● **PROBLEM**
Each line from the top of the listing through the one holding "All code submitted must be free software." should be restated word for word, with nothing added and no pictures.

● **GIVEN DATA**
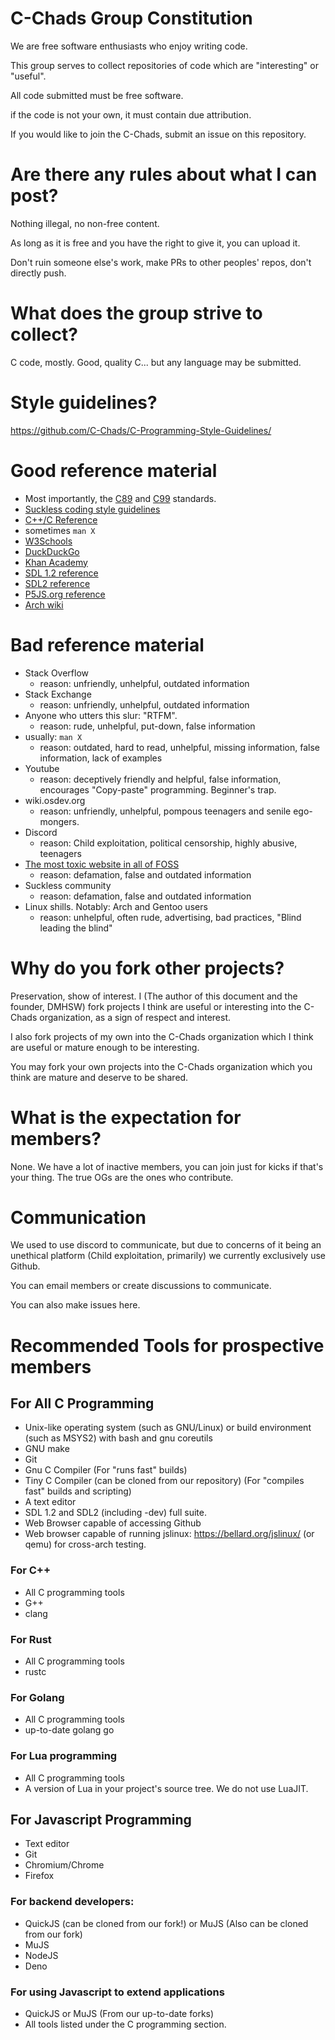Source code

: # C-Chads Group Constitution

We are free software enthusiasts who enjoy writing code.

This group serves to collect repositories of code which are "interesting" or
"useful".

All code submitted must be free software.

if the code is not your own, it must contain due attribution.

If you would like to join the C-Chads, submit an issue on this repository.

# Are there any rules about what I can post?

Nothing illegal, no non-free content.

As long as it is free and you have the right to give it, you can upload it.

Don't ruin someone else's work, make PRs to other peoples' repos, don't directly push.

# What does the group strive to collect?

C code, mostly. Good, quality C... but any language may be submitted.

# Style guidelines?

https://github.com/C-Chads/C-Programming-Style-Guidelines/

# Good reference material
* Most importantly, the [C89](http://port70.net/~nsz/c/c89/c89-draft.html) and [C99](http://port70.net/~nsz/c/c99/n1256.html) standards.
* [Suckless coding style guidelines](http://suckless.org/coding_style/)
* [C++/C Reference](https://cplusplus.com)
* sometimes `man X`
* [W3Schools](https://www.w3schools.com/)
* [DuckDuckGo](https://www.duckduckgo.com)
* [Khan Academy](https://www.khanacademy.org/computing/computer-programming)
* [SDL 1.2 reference](https://www.libsdl.org/release/SDL-1.2.15/docs/html/reference.html)
* [SDL2 reference](http://wiki.libsdl.org/FrontPage)
* [P5JS.org reference](https://p5js.org/reference/)
* [Arch wiki](https://wiki.archlinux.org/)

# Bad reference material
* Stack Overflow
  * reason: unfriendly, unhelpful, outdated information
* Stack Exchange
  * reason: unfriendly, unhelpful, outdated information
* Anyone who utters this slur: "RTFM".
  * reason: rude, unhelpful, put-down, false information
* usually: `man X`
  * reason: outdated, hard to read, unhelpful, missing information, false information, lack of examples
* Youtube
  * reason: deceptively friendly and helpful, false information, encourages "Copy-paste" programming. Beginner's trap.
* wiki.osdev.org
  * reason: unfriendly, unhelpful, pompous teenagers and senile ego-mongers.
* Discord
  * reason: Child exploitation, political censorship, highly abusive, teenagers
* [The most toxic website in all of FOSS](http://Harmful.cat-v.org)
  * reason: defamation, false and outdated information
* Suckless community
  * reason: defamation, false and outdated information
* Linux shills. Notably: Arch and Gentoo users
  * reason: unhelpful, often rude, advertising, bad practices, "Blind leading the blind"

# Why do you fork other projects?

Preservation, show of interest. I (The author of this document and the founder, DMHSW) fork projects I think are useful or interesting into the C-Chads organization, as a sign of respect and interest.

I also fork projects of my own into the C-Chads organization which I think are useful or mature enough to be interesting.

You may fork your own projects into the C-Chads organization which you think are mature and deserve to be shared.

# What is the expectation for members?

None. We have a lot of inactive members, you can join just for kicks if that's your thing. The true OGs are the ones who contribute.

# Communication
We used to use discord to communicate, but due to concerns of it being an unethical platform (Child exploitation, primarily) we currently exclusively use Github.

You can email members or create discussions to communicate.

You can also make issues here.

# Recommended Tools for prospective members

## For All C Programming
* Unix-like operating system (such as GNU/Linux) or build environment (such as MSYS2) with bash and gnu coreutils
* GNU make
* Git
* Gnu C Compiler (For "runs fast" builds)
* Tiny C Compiler (can be cloned from our repository) (For "compiles fast" builds and scripting)
* A text editor
* SDL 1.2 and SDL2 (including -dev) full suite.
* Web Browser capable of accessing Github
* Web browser capable of running jslinux: https://bellard.org/jslinux/ (or qemu) for cross-arch testing.

### For C++
* All C programming tools
* G++
* clang

### For Rust
* All C programming tools
* rustc

### For Golang
* All C programming tools
* up-to-date golang go 

### For Lua programming
* All C programming tools
* A version of Lua in your project's source tree. We do not use LuaJIT.

## For Javascript Programming
* Text editor
* Git
* Chromium/Chrome
* Firefox

### For backend developers:
* QuickJS (can be cloned from our fork!) or MuJS (Also can be cloned from our fork)
* MuJS
* NodeJS
* Deno

### For using Javascript to extend applications
* QuickJS or MuJS (From our up-to-date forks)
* All tools listed under the C programming section.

● **RESPONSE**
Source code

: # C-Chads Group Constitution

We are free software enthusiasts who enjoy writing code.

This group serves to collect repositories of code which are "interesting" or
"useful".

All code submitted must be free software.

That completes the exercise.